- Exercise inputs -
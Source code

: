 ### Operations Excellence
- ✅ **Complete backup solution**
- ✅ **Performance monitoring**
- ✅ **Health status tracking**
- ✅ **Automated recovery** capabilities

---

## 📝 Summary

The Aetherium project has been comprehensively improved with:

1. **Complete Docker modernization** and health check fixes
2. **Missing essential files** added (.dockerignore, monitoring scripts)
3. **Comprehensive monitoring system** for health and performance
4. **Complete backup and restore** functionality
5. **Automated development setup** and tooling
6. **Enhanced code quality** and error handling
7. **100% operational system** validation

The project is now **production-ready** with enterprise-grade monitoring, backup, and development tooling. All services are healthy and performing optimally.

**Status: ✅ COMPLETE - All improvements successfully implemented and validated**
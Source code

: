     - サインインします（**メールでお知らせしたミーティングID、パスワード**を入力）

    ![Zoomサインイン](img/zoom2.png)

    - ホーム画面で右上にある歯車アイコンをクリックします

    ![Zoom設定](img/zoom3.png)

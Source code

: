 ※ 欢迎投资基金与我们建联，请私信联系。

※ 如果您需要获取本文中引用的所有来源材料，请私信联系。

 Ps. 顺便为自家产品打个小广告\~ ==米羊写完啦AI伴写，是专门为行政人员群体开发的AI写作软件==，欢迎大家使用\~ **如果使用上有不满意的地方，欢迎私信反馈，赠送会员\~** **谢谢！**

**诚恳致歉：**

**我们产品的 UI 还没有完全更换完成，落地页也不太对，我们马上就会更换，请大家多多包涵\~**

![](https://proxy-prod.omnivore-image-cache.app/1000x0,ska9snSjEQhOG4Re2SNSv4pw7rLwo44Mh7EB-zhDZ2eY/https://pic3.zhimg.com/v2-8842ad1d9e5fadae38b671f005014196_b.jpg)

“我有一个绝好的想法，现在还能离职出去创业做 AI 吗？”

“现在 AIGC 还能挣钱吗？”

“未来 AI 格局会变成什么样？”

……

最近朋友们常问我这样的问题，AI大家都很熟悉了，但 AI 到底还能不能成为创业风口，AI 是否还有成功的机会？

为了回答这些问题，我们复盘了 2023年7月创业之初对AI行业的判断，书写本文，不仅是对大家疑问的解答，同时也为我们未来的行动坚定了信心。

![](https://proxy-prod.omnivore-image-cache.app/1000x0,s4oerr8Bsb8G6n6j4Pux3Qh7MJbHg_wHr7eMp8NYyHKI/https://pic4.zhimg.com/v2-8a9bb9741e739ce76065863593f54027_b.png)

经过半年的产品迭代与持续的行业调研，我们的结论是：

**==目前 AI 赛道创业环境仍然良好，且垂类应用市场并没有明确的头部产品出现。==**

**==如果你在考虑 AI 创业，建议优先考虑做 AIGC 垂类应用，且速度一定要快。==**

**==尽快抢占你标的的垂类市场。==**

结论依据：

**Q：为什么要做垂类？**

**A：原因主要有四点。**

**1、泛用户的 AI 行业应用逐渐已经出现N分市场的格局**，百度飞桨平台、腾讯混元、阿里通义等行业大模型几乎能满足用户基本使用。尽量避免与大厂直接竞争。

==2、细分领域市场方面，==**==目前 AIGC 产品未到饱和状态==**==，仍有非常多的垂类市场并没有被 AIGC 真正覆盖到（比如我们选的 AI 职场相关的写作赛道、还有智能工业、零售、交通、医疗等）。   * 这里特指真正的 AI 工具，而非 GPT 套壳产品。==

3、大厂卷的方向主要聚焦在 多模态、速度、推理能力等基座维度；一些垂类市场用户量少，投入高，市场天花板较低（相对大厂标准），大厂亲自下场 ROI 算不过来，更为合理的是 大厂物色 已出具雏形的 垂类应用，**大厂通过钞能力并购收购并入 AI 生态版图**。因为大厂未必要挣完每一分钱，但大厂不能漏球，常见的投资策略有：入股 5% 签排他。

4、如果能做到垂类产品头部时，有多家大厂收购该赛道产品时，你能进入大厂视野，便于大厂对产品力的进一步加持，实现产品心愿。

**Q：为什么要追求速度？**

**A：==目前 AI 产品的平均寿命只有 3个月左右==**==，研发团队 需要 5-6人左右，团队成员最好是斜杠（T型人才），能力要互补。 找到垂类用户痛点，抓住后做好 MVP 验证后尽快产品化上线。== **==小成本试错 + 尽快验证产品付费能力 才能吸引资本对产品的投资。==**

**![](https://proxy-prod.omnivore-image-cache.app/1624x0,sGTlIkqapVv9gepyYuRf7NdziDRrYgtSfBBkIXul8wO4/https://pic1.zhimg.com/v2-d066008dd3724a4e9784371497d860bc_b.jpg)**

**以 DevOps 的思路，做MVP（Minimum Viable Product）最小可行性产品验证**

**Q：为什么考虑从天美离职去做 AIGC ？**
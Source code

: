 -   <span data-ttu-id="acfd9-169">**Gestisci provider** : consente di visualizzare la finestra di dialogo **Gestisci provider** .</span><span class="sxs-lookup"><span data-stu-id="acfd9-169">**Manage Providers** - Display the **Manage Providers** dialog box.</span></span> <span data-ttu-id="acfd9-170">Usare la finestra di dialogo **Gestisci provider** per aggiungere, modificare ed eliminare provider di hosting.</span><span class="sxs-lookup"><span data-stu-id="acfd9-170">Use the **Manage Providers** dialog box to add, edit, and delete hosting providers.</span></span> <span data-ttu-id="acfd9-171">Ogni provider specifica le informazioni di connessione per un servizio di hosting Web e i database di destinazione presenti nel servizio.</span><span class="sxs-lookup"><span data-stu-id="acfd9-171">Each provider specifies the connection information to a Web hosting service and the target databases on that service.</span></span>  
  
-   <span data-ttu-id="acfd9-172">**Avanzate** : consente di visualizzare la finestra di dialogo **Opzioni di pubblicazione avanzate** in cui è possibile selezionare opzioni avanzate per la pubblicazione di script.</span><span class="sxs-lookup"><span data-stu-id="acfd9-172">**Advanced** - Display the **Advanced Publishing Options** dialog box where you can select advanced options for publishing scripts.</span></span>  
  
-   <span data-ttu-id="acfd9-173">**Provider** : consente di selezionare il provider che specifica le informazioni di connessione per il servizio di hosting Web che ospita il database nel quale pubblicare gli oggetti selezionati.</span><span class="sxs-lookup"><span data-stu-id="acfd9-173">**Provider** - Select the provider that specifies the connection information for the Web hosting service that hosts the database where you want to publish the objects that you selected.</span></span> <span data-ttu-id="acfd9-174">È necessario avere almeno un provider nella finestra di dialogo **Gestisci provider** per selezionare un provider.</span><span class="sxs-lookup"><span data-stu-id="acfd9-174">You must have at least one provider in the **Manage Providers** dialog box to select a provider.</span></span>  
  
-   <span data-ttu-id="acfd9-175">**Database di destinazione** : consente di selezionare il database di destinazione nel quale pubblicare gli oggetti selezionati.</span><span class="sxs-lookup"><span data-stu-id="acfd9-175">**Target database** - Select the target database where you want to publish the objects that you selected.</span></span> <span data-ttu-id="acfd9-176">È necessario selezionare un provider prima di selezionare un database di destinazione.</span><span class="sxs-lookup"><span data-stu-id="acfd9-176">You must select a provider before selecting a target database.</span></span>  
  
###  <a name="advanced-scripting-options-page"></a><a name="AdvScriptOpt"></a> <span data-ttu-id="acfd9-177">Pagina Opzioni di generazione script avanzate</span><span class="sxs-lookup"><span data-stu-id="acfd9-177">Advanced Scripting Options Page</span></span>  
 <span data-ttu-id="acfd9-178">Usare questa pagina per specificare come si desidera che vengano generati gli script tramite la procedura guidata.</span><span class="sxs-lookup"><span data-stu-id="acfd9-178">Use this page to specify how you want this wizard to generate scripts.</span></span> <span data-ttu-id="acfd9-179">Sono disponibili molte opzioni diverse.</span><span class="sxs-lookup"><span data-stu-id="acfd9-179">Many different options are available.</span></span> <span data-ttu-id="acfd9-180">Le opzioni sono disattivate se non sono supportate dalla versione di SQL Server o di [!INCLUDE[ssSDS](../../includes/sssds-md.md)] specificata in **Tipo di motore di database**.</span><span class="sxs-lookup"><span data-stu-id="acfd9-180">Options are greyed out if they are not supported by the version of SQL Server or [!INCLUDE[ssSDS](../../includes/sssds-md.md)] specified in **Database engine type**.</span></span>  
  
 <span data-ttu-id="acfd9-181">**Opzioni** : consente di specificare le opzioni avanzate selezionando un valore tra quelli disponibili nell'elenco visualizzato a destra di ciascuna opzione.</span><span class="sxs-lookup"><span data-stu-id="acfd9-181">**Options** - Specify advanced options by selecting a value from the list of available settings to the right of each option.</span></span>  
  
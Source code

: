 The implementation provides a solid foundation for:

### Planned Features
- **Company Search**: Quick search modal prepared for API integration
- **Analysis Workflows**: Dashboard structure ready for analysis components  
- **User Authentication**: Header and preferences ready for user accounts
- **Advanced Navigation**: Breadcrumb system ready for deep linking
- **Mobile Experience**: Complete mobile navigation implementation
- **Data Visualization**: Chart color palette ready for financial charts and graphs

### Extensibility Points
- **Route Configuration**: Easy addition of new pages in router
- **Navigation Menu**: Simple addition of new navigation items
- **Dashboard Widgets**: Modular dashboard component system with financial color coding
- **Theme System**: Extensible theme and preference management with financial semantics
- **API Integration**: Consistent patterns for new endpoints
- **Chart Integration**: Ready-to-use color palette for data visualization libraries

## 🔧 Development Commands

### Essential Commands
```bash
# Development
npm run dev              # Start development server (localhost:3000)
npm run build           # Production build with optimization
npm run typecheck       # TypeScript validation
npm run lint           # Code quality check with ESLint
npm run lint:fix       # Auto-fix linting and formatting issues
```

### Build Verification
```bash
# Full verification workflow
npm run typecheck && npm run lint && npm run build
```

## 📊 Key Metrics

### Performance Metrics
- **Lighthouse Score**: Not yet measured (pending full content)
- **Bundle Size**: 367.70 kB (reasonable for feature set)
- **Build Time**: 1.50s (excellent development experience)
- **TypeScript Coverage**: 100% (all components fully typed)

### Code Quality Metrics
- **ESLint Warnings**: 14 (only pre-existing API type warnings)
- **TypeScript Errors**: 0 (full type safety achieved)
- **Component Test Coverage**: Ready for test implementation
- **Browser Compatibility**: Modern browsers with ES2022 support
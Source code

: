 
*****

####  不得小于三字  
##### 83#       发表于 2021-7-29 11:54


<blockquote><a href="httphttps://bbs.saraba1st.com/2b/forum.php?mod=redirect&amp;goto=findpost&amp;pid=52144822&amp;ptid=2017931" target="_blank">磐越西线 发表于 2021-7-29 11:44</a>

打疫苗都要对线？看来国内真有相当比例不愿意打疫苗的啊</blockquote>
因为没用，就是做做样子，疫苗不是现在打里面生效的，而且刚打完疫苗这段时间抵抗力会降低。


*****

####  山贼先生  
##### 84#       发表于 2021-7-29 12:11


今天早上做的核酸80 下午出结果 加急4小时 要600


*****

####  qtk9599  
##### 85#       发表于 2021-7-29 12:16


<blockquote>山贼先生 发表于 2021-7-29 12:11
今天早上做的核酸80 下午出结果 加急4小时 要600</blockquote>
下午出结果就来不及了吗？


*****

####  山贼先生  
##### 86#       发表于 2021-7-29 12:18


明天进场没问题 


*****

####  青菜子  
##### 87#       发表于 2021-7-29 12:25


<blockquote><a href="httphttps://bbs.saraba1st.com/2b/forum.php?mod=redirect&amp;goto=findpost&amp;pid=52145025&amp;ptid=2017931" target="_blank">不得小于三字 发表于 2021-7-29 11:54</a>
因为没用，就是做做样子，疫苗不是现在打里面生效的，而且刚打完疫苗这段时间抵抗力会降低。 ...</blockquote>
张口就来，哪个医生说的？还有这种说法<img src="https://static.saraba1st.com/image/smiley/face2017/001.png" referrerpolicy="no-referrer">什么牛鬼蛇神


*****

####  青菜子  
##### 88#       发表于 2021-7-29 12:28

- Required action -
What you give back must match the material exactly, beginning with its first line and ending with the line holding "## 📝 Summary".

- Result of the task -
Source code

: ### Operations Excellence
- ✅ **Complete backup solution**
- ✅ **Performance monitoring**
- ✅ **Health status tracking**
- ✅ **Automated recovery** capabilities

---

## 📝 Summary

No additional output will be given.